Connections are 100% under the body of the plastic housing means:
1) you can no longer inspect them to see if the pads are actually soldered (no visible fillet)
2) you can no longer rework them yourself with a soldering iron, you need a hot gas reflow unit heating below the substrate (since heating on top will melt the plastic package). This is especially true of most Microwave packages, that have a huge ground slug underneath them that is hard to solder.
3) Logistics cost money. You have a QFN package on a large board you are testing. It is not working. The first thing you suspect is a bad pad solder joint. You screw around with it as much as you can, and still can not get the chip to work. You drive over to your assy house (assuming it is not in Taiwan), and have them reflow it. A long time later you get it back. Wasted time! If there were at least SOME metal going up the side of the plastic package to allow wetting of solder, you could do a lot of repair work by yourself almost instantly.

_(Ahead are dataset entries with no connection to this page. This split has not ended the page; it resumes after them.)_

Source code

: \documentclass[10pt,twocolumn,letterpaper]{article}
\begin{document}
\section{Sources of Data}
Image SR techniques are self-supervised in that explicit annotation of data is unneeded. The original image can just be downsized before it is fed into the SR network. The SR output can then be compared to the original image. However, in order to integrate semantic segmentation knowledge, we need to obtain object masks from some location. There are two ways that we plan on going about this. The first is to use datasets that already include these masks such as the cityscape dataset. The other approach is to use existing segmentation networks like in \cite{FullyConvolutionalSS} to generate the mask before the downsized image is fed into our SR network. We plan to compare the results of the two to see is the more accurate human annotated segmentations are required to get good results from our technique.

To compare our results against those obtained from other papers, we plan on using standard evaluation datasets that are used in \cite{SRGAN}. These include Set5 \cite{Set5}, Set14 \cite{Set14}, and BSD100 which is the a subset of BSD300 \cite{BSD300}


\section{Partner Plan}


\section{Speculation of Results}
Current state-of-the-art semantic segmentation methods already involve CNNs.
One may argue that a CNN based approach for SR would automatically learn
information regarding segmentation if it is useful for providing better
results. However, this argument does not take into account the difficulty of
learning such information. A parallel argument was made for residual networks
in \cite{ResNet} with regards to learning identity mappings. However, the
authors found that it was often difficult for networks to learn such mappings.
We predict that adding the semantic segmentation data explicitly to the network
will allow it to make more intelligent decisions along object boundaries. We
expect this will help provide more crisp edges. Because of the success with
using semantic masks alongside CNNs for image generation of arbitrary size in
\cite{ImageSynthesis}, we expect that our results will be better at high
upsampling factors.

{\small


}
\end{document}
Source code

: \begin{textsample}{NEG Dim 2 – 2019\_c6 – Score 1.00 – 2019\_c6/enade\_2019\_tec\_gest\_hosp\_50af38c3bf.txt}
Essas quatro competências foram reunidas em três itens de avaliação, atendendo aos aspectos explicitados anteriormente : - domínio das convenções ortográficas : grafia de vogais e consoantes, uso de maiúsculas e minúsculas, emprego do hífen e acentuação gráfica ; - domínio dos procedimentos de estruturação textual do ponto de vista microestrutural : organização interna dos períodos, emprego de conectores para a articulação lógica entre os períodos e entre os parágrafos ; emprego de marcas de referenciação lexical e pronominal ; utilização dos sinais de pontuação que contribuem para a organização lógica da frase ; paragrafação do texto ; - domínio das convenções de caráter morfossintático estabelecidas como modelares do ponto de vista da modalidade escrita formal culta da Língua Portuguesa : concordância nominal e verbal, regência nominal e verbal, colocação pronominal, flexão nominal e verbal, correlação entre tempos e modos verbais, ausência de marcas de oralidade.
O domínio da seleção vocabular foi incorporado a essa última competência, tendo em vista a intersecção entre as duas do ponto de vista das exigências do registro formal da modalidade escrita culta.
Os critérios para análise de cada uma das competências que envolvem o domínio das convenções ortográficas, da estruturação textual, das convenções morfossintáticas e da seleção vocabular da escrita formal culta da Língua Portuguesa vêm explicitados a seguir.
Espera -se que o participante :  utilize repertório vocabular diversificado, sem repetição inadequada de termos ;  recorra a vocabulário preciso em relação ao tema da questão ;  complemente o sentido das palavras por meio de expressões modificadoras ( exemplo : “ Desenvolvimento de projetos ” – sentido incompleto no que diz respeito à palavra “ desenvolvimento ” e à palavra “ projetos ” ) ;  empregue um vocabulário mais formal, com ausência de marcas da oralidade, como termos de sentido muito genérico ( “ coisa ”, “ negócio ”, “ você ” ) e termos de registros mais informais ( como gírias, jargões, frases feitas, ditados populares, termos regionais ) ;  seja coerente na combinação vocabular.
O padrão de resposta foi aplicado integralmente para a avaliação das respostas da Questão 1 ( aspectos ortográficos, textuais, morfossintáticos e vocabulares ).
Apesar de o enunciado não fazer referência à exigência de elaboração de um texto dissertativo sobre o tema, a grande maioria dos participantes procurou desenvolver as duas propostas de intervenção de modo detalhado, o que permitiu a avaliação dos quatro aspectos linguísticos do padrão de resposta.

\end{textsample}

4) Reliability. unless it is a big production run, you are never sure of the solder joint reliability, since it is not inspectable. What if you start getting field failures? Dendritic growth because of some trapped solder balls or entraped no-clean flux? Momentary contact due to flexing or thermal cycling of a solder pad joint that worked at initial test, but microcracked because the soldering conditions were not 100% ideal?
I guess if you are making 10,000 cell phones a day (with tightly controlled production), it is not an issue. If you are making 20 complex multichip microwave modules a week, you will get to really hate the QFN "revolution".